I would propose this definition: "composed of multiple parts which can neither be fully separated nor fully integrated together". Let's explore what that means.
What is not complex
Let's get out of the world of software for a minute. Instead of a sequence of instructions for a computer to follow, we write a sequence of instructions for people to build something. We will explore three scenarios and determine if they are complex and why.
Scenario 1: there are 5 tasks to be completed. These can be done in any order or all at the same time.
Scenario 2: there are 5 tasks to be completed. These must be done in the following order: a, b, c, d, e
Scenario 3: there are 5 tasks to be completed. Task "a" can be done at the same time as tasks "b" or "c" but must be finished before "e". Task "b" cannot be done at the same time as "c". Task "e" cannot be done on the same day as other tasks and must be done the day after task "b". Task "d" must be started before "b" but cannot be completed until after task "e".
Can you tell which one is complex?
I actually think that none of them are complex. Scenario 1 is not complex because all the tasks can be treated individually. In other words you can separate them all out.
Scenario 2 is not complex because it is an easily follow-able sequence. You can easily plan what workers and materials you need on each day as you work, and easily predict how long it will take by just adding the times each task takes all together.
Scenario 3 superficially appears to be complex as the relationships between the tasks do not appear to be strait-forward. However it is actually just a logic puzzle which one can figure-out, and convert it into a linear plan just like scenario 2.
What is complex?
I hope we have established that, if our set of tasks can be converted into a linear list, then it is not complex. This is because we can integrate them together into a cohesive plan.

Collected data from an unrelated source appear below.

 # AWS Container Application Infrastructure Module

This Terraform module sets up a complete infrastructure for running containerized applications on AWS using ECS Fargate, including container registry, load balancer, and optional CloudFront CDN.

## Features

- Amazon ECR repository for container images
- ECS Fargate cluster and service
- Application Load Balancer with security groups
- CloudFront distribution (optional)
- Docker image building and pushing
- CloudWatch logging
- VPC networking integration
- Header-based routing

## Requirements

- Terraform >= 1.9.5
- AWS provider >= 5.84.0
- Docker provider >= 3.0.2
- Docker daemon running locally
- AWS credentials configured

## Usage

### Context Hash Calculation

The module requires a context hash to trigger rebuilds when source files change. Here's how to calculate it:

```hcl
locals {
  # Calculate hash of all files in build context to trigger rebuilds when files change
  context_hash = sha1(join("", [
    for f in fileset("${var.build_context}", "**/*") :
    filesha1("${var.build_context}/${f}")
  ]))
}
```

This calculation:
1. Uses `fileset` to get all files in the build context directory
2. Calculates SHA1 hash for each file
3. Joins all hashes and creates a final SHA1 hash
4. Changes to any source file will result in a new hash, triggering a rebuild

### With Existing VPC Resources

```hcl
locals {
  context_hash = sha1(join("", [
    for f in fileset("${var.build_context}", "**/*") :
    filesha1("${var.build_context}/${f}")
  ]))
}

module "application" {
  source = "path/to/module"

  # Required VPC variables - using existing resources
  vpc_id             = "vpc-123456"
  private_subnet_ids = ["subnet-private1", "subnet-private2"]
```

Complexity requires our components to somehow resist being integrated together. What analogy can we find for this?
I think the best real-world analogy is if there are multiple separate companies working together on a project. For example if one were building a bridge in a city, lots of different private and government organisations would need to work together to make it happen. Each of these organisations is effectively inscrutable to each-other, as one cannot see the internal processes of another organisation. Furthermore each has their own independent motives and priorities.
Also each organisation is trying to achieve completely different goals, For example:
- The city planner is interested in optimising traffic flow
- The architect wants to design his most beautiful bridge of his career
- The parties paying for it want it to be cheap to build
- Those using the waterway want to ensure boats can still traverse during and after construction
I won't strain the analogy further with my limited understanding of large construction projects. But imagine trying to predict how long it will take or how much it will cost with any certainty. Imagine trying to make a plan and adhere to it.
In-fact, in this case it's probably impossible to make a plan and adhere to it. Rather one has to continuously re-evaluate one's plans as one works.
Conclusion
I think the sort of complexity in our hypothetical bridge-building project is exactly the kind of complexity one deals with all the time in software engineering.
This is because software components contain so much information that they are effectively inscrutable, because it takes an unreasonable amount of time to study them. When I say "software components", that could be anything from a microservice, to a code library, to even a class in OO programming.
This means a software engineer needs to be good at working with components one doesn't fully understand.
Take-aways
Given my proposition "a software engineer needs to be good at working with components one doesn't fully understand", how can that affect software design?
I think it means we need to design software components and documentation in such a manner that:
- The engineer does not need to understand it's inner-workings to use this component or connect other components with it.
- The information an engineer does need to know to use it should be well documented.
I think you'll find that whenever people are complaining about some awful code, it doesn't follow those simple principles.
And note that a "modular design" is pointless if one cannot interract with a module without understanding the detail of how it works.